Well, I hope so anyway. I am still an instructor at the local college in the paramedic program. This weekend, as is every superbowl weekend is the culmination of the ITLS training (International Trauma Life Support) where the paramedic students take their written and practical exams. We run lots of trauma scenarios for practice prior to the final testing to see how the students put their training to use by following the established protocols. It also lets us know what the students have retained from all of their lectures and clinical experiences. The paramedic program is 1 full year long for the certificate program and 2 years for the associates degree and will end this June.

Anyway, when we run the students through assessment practice stations, we usually make up scenarios for them. This morning, on the last day of practice before the final practical one of the scenarios that I gave was the following:

*You are dispatched to a local quarry for a scuba diving incident. As they make inquiries about the situation during their initial scene size up, it was disclosed to them the the unconscious diver who was pulled to shore was witnessed accidentally dislodging his weightbelt from a depth of 80' and encountered an uncontrolled ascent. The patient was found floating at the surface and pulled to shore.

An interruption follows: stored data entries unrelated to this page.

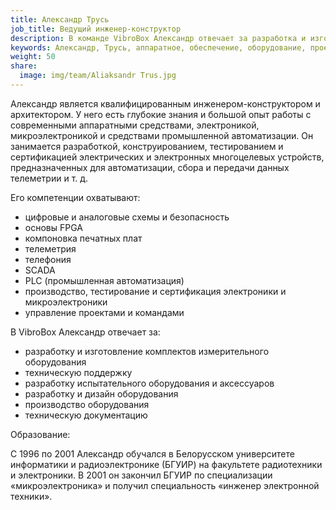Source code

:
 ```yaml
---
title: Александр Трусь
job_title: Ведущий инженер-конструктор
description: В команде VibroBox Александр отвечает за разработка и изготовление комплектов измерительного оборудования, техническую поддержку, разработку испытательного оборудования и аксессуаров, разработку и дизайн оборудования, производство оборудования, техническую документацию.
keywords: Александр, Трусь, аппаратное, обеспечение, оборудование, проектирование, разработка, производство, электроника, главный, конструктор, эксперт, отрасли, инженерия, электроника, управление, проектами, промышленность, технология, сертификация, тестирование.
weight: 50
share:
  image: img/team/Aliaksandr Trus.jpg
---
```

Александр является квалифицированным инженером-конструктором и архитектором. У него есть глубокие знания и большой опыт работы с современными аппаратными средствами, электроникой, микроэлектроникой и средствами промышленной автоматизации. Он занимается разработкой, конструированием, тестированием и сертификацией электрических и электронных многоцелевых устройств, предназначенных для автоматизации, сбора и передачи данных телеметрии и т. д. 

Его компетенции охватывают:

* цифровые и аналоговые схемы и безопасность
* основы FPGA
* компоновка печатных плат
* телеметрия
* телефония
* SCADA 
* PLC (промышленная автоматизация)
* производство, тестирование и сертификация электроники и микроэлектроники
* управление проектами и командами

В VibroBox Александр отвечает за:

* разработку и изготовление комплектов измерительного оборудования
* техническую поддержку
* разработку испытательного оборудования и аксессуаров
* разработку и дизайн оборудования
* производство оборудования
* техническую документацию

Образование:

С 1996 по 2001 Александр обучался в Белорусском университете информатики и радиоэлектронике (БГУИР) на факультете радиотехники и электроники. В 2001 он закончил БГУИР по специализации «микроэлектроника» и получил специальность «инженер электронной техники».
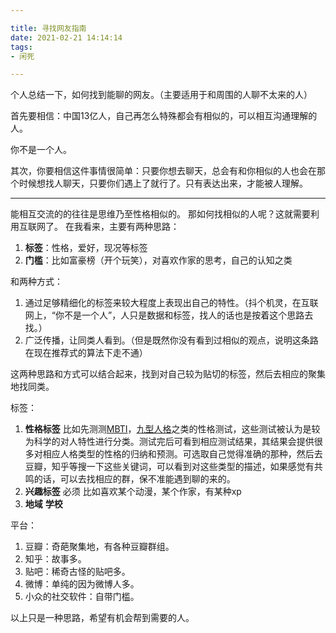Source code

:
 ```yaml
---

title: 寻找网友指南
date: 2021-02-21 14:14:14
tags: 
- 闲死

---
```


个人总结一下，如何找到能聊的网友。（主要适用于和周围的人聊不太来的人）

首先要相信：中国13亿人，自己再怎么特殊都会有相似的，可以相互沟通理解的人。

你不是一个人。

其次，你要相信这件事情很简单：只要你想去聊天，总会有和你相似的人也会在那个时候想找人聊天，只要你们遇上了就行了。只有表达出来，才能被人理解。

---

能相互交流的的往往是思维乃至性格相似的。
那如何找相似的人呢？这就需要利用互联网了。
在我看来，主要有两种思路：

1. **标签**：性格，爱好，现况等标签
2. **门槛**：比如富豪榜（开个玩笑），对喜欢作家的思考，自己的认知之类

和两种方式：

1. 通过足够精细化的标签来较大程度上表现出自己的特性。（抖个机灵，在互联网上，“你不是一个人”，人只是数据和标签，找人的话也是按着这个思路去找。）
2. 广泛传播，让同类人看到。（但是既然你没有看到过相似的观点，说明这条路在现在推荐式的算法下走不通）

这两种思路和方式可以结合起来，找到对自己较为贴切的标签，然后去相应的聚集地找同类。

标签：

1. **性格标签**  比如先测测[MBTI](https://www.16personalities.com/ch)，[九型人格](http://apesk.com/ninehouse/)之类的性格测试，这些测试被认为是较为科学的对人特性进行分类。测试完后可看到相应测试结果，其结果会提供很多对相应人格类型的性格的归纳和预测。可选取自己觉得准确的那种，然后去豆瓣，知乎等搜一下这些关键词，可以看到对这些类型的描述，如果感觉有共鸣的话，可以去找相应的群，保不准能遇到聊的来的。
2. **兴趣标签** 必须 比如喜欢某个动漫，某个作家，有某种xp
3. **地域** **学校** 

平台：

1. 豆瓣：奇葩聚集地，有各种豆瓣群组。
2. 知乎：故事多。
3. 贴吧：稀奇古怪的贴吧多。
4. 微博：单纯的因为微博人多。
5. 小众的社交软件：自带门槛。

以上只是一种思路，希望有机会帮到需要的人。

The condition of the patient is as follows:

Unconscious, unresponsive to verbal or painful stimuli, airway compromised with pink, frothy sputum, respiratory effort of 40 after clearing the airway with suctioning. Some of the physical exam findings were: +JVD, Slightly deviated trachea to the R, Sub Q air at the left clavical area, diminished breath sounds on the L with no other outward signs of trauma.

What amazed me is that the students were pretty much clueless with this one since they did not fully understand barotrauma. Of course they recognized a probable tension pneumo but were thrown off by the pink frothy sputum and sub-Q air. When we asked what they think happened, they for some reason were trying to establish some sort of a blunt trauma incident which we were very clear was not part of the incident.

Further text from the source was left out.